Abdeslam Chaouch : Les investigations doivent se poursuivre jusqu’à ce que l’affaire Mehdi Ben Barka soit élucidée
Voici, par ailleurs, le texte de l’intervention prononcée par Me Abdeslam Chaouch, l’un des fils d’un disparu à Ouazzane, dans le cadre de ce colloque :
«Nul ne peut invoquer comme excuse l’ignorance de la loi, le droit et le devoir.
La justice c’est la justice : elle n’était comme elle ne sera jamais transitoire ; au niveau procédurier ou sur le fond des droits, dans le cadre politique général ou sectoriel.
En effet, la légalité de la justice comme sa qualité relève de la nature du système politique.
Le Maroc, notre pays bien-aimé, au cours de son histoire, a connu une évolution anormale.
Pour ces raisons parmi d’autres, la lutte pour l’instauration de la vraie démocratie était et restera acharnée.
Les Marocains et leurs forces démocratiques ont subi plusieurs formes d’atteintes aux droits et l’usage de la force par l’Etat, d’où les violations flagrantes des droits de l’Homme.
De 1994 à 2003, une réconciliation avec quelques victimes ou avec leurs familles (disparition et liquidation physique) a été initiée en avançant le mot d’ordre : "La belle grâce" ou "La clémence meilleure". Cette opération visait, entre autres, à assurer au système politique de continuer à fonctionner avec les mêmes responsables soupçonnés d’enlèvements, de disparitions forcées, de tortures et séquestrations, de liquidations physiques, de violations des périodes de garde-à-vue et  de violation des principes du procès équitable.
A noter que même après 2000, des cas de violations ont été soulevés surtout à l’occasion du 9 septembre 2001 et 16 mai 2003 et continuent de l’être.
La Constitution n’a été que sous pression du Printemps arabe. 
Concernant la réforme de la justice, elle reste une ambition lointaine du même niveau que la lutte contre l’impunité qui n’est que le droit inaliénable de chaque peuple à connaître la vérité sur les crimes commis dans le passé, et le droit de préserver la mémoire collective.
La réconciliation sans l’établissement de la vérité explique notre grande inquiétude quant au traitement officiel réservé aux dossiers en suspens qui dépassent les 66 cas.
La vérité sollicitée ne se limite pas en :
- La réparation des préjudices, l’indemnisation des victimes.

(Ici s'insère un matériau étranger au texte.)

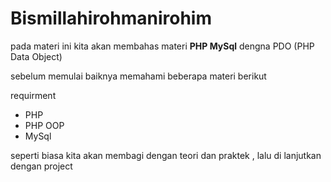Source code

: # Bismillahirohmanirohim

pada materi ini kita akan membahas materi **PHP MySql**  dengna PDO (PHP Data Object)

sebelum memulai baiknya memahami beberapa materi berikut

requirment
- PHP
- PHP OOP
- MySql

seperti biasa kita akan membagi dengan teori dan praktek , lalu di lanjutkan dengan project

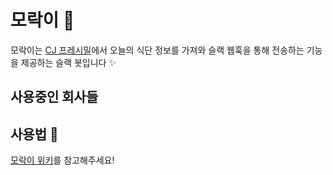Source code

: # 모락이 🍚
모락이는 [CJ 프레시밀](https://front.cjfreshmeal.co.kr/)에서 오늘의 식단 정보를 가져와 슬랙 웹훅을 통해 전송하는 기능을 제공하는 슬랙 봇입니다 ✨

## 사용중인 회사들

## 사용법 📖

[모락이 위키](https://github.com/code-yeongyu/moragi/wiki)를 참고해주세요!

- Le parachèvement de l’harmonisation de la législation nationale avec les conventions et accords internationaux.
- La nécessité d’entreprendre des réformes politiques constitutionnelles et institutionnelles.

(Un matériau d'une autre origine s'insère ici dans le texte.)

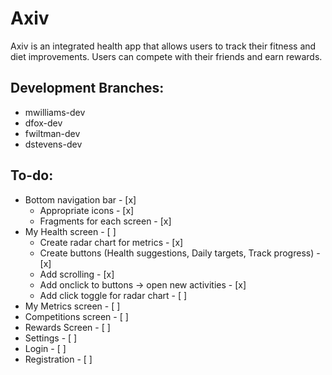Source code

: # Axiv
Axiv is an integrated health app that allows users to track their fitness and
diet improvements. Users can compete with their friends and earn rewards.
## Development Branches:
* mwilliams-dev
* dfox-dev
* fwiltman-dev
* dstevens-dev
## To-do:
* Bottom navigation bar - [x]
    * Appropriate icons - [x]
    * Fragments for each screen - [x]
* My Health screen - [ ]
    * Create radar chart for metrics - [x]
    * Create buttons (Health suggestions, Daily targets, Track progress) - [x]
    * Add scrolling - [x]
    * Add onclick to buttons -> open new activities - [x]
    * Add click toggle for radar chart - [ ]
* My Metrics screen - [ ]
* Competitions screen - [ ]
* Rewards Screen - [ ]
* Settings - [ ]
* Login - [ ]
* Registration - [ ]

Mais cette vérité exige le respect de la Constitution de 2011, notamment l’article 27 qui garantit le droit à l’information et la publication de toute la vérité relative au sort de tous les cas de disparition forcée.
Elle exige également l’opérationnalisation pleine et entière de la recommandation de l’Instance équité et réconciliation pour que les investigations soient poursuivies jusqu’à l’élucidation de l’affaire Mehdi Ben Barka.
Pour réaliser ce but, il suffit d’avoir la volonté politique et le courage d’un homme d’Etat démocrate.
Il est temps également de mettre un terme au redéploiement des agents dans différents organes de l’Etat ou de ses appareils qui sont responsables de toute forme de violation des droits de l’Homme et de les placer à la disposition d’une justice indépendante  et compétente.
Priver la victime de toute forme de protection juridique est l’un des objectifs  de la disparition forcée. En contrepartie, les responsables de  ces actes criminels jouissent toujours de la protection politique et même judiciaire dont l’impunité. 
En conséquence, les interpellations doivent se poursuivre pour avoir toute la vérité. 
Des questions importantes se posent toujours :
- Pourquoi la réforme de la justice est-elle  toujours en suspens et qu’il y a une contre-attaque contre des juges courageux?
A-t-on peur, mais de qui? Des appareils de l’Etat et des agents d’autorité qui ont exécuté les opérations d’enlèvements et de liquidations physiques et qui sont toujours en poste  ou de la vérité des cas de la disparition des grands hommes et de l’histoire.
Que la vérité soit entendue et rendue. 
Camarade, Mehdi Ben Barka, vous nous avez beaucoup manqué».